Unfortunately, trees aren't very common in the middle east, so we are still left with the obstacle of energy usage. The filtration concept does show promise though. Finding a way to zap the water without using gobs of energy is the key.
Raven Bo
It is silly to say it is LESS energy without actually providing numbers. It cannot be cleaner unless salt and other pollution have some place to be dumped. Also FIRE is not clean as electric pump.
So, the brine winds up ON LAND?!? How is that better than mixing it back into the sea? More work needed on this problem.
Mac McDougal
I'm afraid I see desalination as a problem, not a solution. If it were confined to emergency situations, I would support it. But I know humans and technology; if large-scale desalination becomes economically feasible, then one great obstacle to overpopulation--and one great restraint on reckless exploitation of existing fresh water resources--will disappear. And then what?
The Dead Sea is around 1,400 feet below sea level, highly saline and currently suffering from decreasing in volume and area.
A hydroelectric system running from the Gulf of Aqaba to the Dead Sea would produce large quantities of energy, much of which could be used for reverse osmosis - a field in which Israel leads the World - so disposal of the salt-enriched brine would not be a problem.
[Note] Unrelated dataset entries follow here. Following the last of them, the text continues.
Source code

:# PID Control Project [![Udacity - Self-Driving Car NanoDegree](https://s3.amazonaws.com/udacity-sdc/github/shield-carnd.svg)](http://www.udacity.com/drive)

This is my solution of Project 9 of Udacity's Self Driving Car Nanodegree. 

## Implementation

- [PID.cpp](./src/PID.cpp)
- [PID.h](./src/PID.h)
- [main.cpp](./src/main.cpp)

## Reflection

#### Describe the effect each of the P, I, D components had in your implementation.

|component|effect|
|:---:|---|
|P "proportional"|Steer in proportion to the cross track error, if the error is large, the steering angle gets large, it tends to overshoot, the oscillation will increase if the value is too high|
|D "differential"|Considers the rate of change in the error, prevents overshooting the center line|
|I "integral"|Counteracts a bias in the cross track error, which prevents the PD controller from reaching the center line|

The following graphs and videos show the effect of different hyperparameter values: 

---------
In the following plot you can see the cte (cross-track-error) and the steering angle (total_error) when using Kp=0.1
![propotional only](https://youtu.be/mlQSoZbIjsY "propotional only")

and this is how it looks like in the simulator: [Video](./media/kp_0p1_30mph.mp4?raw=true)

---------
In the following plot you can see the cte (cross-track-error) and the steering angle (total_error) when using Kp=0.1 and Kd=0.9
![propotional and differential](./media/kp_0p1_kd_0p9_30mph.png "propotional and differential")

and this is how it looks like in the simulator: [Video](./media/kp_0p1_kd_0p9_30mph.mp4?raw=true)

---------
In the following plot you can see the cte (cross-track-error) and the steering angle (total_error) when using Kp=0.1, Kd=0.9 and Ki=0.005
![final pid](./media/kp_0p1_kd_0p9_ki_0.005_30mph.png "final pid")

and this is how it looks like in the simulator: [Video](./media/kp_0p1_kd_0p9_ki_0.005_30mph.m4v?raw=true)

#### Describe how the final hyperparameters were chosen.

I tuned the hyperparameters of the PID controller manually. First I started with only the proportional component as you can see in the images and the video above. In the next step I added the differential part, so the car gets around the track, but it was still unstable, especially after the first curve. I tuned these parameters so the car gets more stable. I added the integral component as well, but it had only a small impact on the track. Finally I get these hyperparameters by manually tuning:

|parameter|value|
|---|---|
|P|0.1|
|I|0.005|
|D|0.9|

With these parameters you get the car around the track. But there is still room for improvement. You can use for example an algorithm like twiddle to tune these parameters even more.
Unfortunately, that would require the local Arabs to put aside their enmity of Israel, so that scheme is a non-starter.
I came up with a similar idea about 12 years ago and was laughed at with claims it would never work. Basically I suggested, filtering the sea water and then distilling it, in the same way they make moonshine. And then filter through carbon filters. I presume there would be a slight salty taste, but that could be removed in the same way a water softener removes it...
As previous comments indicated, this article makes no sense at all without more information.
These filters work how long, separating how much salt and other pollutants?
What is to be done with the filter material when it is saturated?
Can it be cleaned? Is there a recommended method of disposal?
Perhaps all the salt should be returned to the ocean? Perhaps the filter material makes some sort of nutrient for ocean farming? Perhaps if washed with ocean water it can be reused?
Too many unanswered questions. What is the comparison of CO2 footprint for manufacturing the filter material and its disposal with standard desalination for the same amount of purified water?
Without these answers, the article is just a bit of sensationalism, devoid of actual meaning.
Live aboard sailboats have emergency seawater stills that use sunlight to evaporate pure water from seawater. Pure water condenses on a plastic cover and runs down the sides to be collected. Egypt has plenty of sun.
Seems promising. Bedouins used to use dried camel poop for cooking fires, so I suppose the same could be used to evaporate water, though it would need an awful lot of it for today's populations. Some prairie grasses can provide large quantities of burnable biomass, and can also feed camels, so, some of the water could be diverted to either one, maybe. Salt residue could possibly be packaged and sold as 'sea-salt,' rich in trace elements.